L'ho fregato. Si stava grattando il mento continuamente e sembrava nella merda. Mi guardò. Mi mise una mano sulla spalla. Odio quando le persone mi guardano in quella maniera, soprattutto quando mi mettono anche la mano sulla spalla. Me l'hanno fatto i miei quando mi dovevano lasciare solo in casa, me l'hanno fatto alcune fidanzatine per mollarmi, me l'hanno fatto quando mi è morto il cane, me l'hanno fatto quando è morto Brian. Mi ricorda un sacco di cose brutte, quel gesto.

- Mick, lo capisci che hai cinque anni in più di me? - mi chiese con un tono di voce che mi ricordò quello di mia madre quando mi disse che Babbo Natale era solo una frottola.
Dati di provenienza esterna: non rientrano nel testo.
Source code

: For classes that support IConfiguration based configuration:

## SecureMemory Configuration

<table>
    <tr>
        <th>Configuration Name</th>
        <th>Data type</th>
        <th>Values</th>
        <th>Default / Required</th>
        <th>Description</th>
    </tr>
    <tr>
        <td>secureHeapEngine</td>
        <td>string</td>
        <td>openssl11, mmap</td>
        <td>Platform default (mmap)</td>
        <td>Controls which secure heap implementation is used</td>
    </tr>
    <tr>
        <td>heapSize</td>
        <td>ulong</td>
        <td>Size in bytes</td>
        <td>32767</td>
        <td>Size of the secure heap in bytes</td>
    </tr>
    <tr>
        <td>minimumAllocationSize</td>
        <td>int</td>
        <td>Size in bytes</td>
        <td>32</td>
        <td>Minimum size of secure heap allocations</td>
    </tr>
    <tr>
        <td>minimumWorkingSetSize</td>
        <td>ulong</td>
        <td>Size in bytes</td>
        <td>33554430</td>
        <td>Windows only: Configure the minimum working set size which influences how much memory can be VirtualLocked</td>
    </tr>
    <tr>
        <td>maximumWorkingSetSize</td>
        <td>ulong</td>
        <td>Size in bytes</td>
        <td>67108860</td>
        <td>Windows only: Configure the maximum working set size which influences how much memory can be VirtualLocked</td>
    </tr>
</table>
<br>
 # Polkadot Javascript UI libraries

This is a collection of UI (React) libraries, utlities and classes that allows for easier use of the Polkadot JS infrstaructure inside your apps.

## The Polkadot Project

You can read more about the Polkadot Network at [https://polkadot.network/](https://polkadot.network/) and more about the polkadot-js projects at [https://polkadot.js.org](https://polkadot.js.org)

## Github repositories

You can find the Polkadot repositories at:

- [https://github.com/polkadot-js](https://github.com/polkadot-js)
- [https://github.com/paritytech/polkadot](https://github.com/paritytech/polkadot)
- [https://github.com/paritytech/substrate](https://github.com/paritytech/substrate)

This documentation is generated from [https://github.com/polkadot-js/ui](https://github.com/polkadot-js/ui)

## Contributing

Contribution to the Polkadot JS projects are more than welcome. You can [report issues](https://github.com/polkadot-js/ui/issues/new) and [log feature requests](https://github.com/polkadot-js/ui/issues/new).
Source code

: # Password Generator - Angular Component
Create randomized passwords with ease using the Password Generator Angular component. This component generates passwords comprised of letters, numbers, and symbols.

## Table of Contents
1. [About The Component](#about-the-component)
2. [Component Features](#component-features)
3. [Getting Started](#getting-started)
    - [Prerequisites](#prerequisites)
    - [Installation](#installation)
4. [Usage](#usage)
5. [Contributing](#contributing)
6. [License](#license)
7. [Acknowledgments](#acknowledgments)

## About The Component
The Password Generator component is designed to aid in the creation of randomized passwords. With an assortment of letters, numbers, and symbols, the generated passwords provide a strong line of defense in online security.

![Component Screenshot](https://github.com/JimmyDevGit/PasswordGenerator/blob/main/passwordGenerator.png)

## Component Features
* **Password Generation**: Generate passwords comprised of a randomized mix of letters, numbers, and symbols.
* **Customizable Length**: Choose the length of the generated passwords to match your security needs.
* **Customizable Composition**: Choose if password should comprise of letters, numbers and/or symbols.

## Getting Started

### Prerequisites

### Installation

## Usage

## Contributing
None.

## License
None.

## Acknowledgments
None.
Tutte queste stronzate mi davano alla testa. Seriamente, non ce la facevo più. Scrollai il capo, con uno sguardo compassionevole.

- Ti prego, Dave, se se stai cercando di dirmi che è tutto finito, dimmelo e basta. - feci io, raccattando le mie cose e cominciando a rivestirmi.

Ogni volta che mi vesto, dopo una storiella s'intende, mi ricorda uno di quei film che guardava sempre mia madre; quel genere di film dove l'uomo se la squaglia e la donna rimane da sola, incinta e con un mucchio di bebè frignoni da sfamare. Mia madre ci piangeva su quei film, mentre mio padre rideva così tanto, che quasi il sigaro non se lo ingoiava. In quell'istante, iniziai a pensare che fossi incinto e che Bowie mi volesse mollare per non trovarsi un bebè fra i piedi. Molto probabilmente non trovai una scusa abbastanza plausibile per quel suo atteggiamento, che presi per giusta la prima cazzata che mi bolliva in testa.

- Ma è la verità. - mi rispose lui bloccandomi la mano mentre cercavo di rimettermi le mutande. - Sei troppo grande per me. Non te la prendere. -

- Sapevi che Shakespeare si sposò un' attrice di otto anni più grande di lui? - dissi io, infilando la gamba sinistra nel buco del pantalone.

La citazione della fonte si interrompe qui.